I felt dead. “No. I was almost home, then I started fading. I heard you crying, then I was here. I thought I was solid.”

“You are,” she said. “At least to me. I think Rhonda saw you too.”

“That’s not good.”

“She could see Oya when it mattered,” April said softly. “Makes sense she can see you. She was the one who broke us out of Mr. Lymper’s. She knows things.”

Her thoughts flitted through me like whispers on the wind. Did he see my butt? I hope not. It’s not big like the other girls. Why is he here? Of all times?

“I didn’t come on purpose,” I blurted, ignoring that part. “I tried my door and ended up here.”

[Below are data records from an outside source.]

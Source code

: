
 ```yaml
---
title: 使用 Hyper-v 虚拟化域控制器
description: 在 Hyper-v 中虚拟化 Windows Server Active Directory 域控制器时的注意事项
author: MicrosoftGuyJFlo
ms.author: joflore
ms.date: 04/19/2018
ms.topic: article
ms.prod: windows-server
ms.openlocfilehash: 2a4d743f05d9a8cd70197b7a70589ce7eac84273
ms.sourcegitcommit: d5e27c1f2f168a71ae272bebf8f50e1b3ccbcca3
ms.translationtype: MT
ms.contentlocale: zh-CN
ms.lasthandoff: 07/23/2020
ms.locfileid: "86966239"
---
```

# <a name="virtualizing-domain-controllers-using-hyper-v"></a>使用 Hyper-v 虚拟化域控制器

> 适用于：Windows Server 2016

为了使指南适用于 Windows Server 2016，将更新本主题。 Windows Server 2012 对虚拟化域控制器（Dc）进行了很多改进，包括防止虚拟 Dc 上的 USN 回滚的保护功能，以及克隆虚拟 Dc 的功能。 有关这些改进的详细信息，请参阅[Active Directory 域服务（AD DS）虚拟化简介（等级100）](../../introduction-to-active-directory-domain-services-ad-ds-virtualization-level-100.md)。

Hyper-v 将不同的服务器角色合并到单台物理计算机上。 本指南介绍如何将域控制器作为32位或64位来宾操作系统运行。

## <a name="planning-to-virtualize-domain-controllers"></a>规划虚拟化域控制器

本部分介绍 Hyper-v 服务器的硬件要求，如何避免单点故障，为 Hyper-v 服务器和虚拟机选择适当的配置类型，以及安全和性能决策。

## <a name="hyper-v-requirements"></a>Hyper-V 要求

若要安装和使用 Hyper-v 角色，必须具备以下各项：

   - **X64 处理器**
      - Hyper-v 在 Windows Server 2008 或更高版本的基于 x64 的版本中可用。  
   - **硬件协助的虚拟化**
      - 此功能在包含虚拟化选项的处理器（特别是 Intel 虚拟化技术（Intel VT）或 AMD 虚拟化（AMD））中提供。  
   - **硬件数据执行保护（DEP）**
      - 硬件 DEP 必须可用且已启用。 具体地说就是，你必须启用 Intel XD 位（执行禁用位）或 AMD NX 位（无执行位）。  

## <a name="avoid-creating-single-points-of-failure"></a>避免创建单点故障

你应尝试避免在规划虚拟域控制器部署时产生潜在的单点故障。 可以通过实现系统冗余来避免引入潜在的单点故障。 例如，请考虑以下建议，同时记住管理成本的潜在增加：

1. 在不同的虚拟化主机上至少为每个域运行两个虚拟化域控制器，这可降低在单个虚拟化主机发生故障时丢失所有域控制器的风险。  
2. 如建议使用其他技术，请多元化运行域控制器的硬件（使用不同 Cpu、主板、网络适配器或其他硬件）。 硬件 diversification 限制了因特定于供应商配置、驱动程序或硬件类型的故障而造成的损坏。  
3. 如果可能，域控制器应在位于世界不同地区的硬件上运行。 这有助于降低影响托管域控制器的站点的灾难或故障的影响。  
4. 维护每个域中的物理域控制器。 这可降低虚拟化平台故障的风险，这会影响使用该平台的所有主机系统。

“I didn’t say anything,” she said. “Yeah right—a teenage boy with ghost powers just appears in my room.”

“I’m telling the truth.”

Her eyes widened. “Wait. You said you heard my voice at your door?”

“Yeah.”

“Then… you can read minds?”

“I guess,” I said. “Didn’t mean to. We were talking out loud a minute ago, right?”

“Until I thought about you seeing my—” She stopped. We both looked away.

“I’m sorry,” I said quickly. “I didn’t know. I don’t even know how to stop. I should go.”

I ran straight through the wall, out into the cold. April reached the window, staring as I sprinted toward the road. My breath came steady, too steady. The world hummed around me. The memory of headlights and screeching tires pressed at my skull. Andy’s boot. Brenda’s stare.

I crossed the street easier this time, maybe because I wasn’t fully there. My body didn’t ache. Didn’t tire. I reached my house and—again—the world melted. My skin shimmered. Then April’s room formed around me.

“You’re solid again,” she said. “When you appeared, you were wavy—like heat over a road. Then clear. Now normal.”

“Every time I try to go home, I end up here.” I frowned. “Did you… want me here?”

She hesitated, then nodded. “Yes. This is my fault.”

“How?”

“Remember yesterday? Daniel said I was in danger, told me to see his mom. But before that—Wednesday—I showed him my journal. He said I shouldn’t mess with it. I opened the Oya page, and he shut it. Said he doesn’t do myths or magic. His mom, Anna, met us later. She took my journal, said I’m a one-badge mage.”

“One badge?”

She nodded. “Rookie level. She said without experience or a Piece, my mana would eat me alive. But she wouldn’t take me on because rookies are too risky. Then she told Daniel not to worry about me because I wasn’t worth it. Too weak.”

Her voice cracked.

“So when he wouldn’t read with me,” she said, “I felt small. Like nothing. I thought if I cast the summoning spell myself, I could prove I wasn’t. I didn’t know it would summon you.”

A tear traced her cheek, falling onto the purple comforter.

I reached for her hand. She didn’t pull away.

“Why am I never enough?” she whispered.

“We’ll fix it,” I said. “You’ve got a friend in me.”

Her sobs softened. Underneath them, her thoughts ran wild—boys are gross, everyone likes Tracy, Daniel likes Tracy—but I stayed quiet. I let her cry.

When she finally fell asleep, I tucked the blanket higher and sat beside her. On her neck, faint light pulsed beneath the skin—a mark like a living tattoo. A lamp shape, burning steady.

A Seal. A bond.

Maybe Oya could hear her too. Maybe both of us were bound without knowing it.

I didn’t have answers, only resolve. I still needed to get home, to fix my parents, to make things right. But April—rookie badge or not—wouldn’t be alone again.

I sat there until my eyes gave out, not tired, just done. She slept soundly, the glow of her mark painting her skin gold. I watched over her, her steady breathing the only proof that after everything, some part of this world could still be peaceful.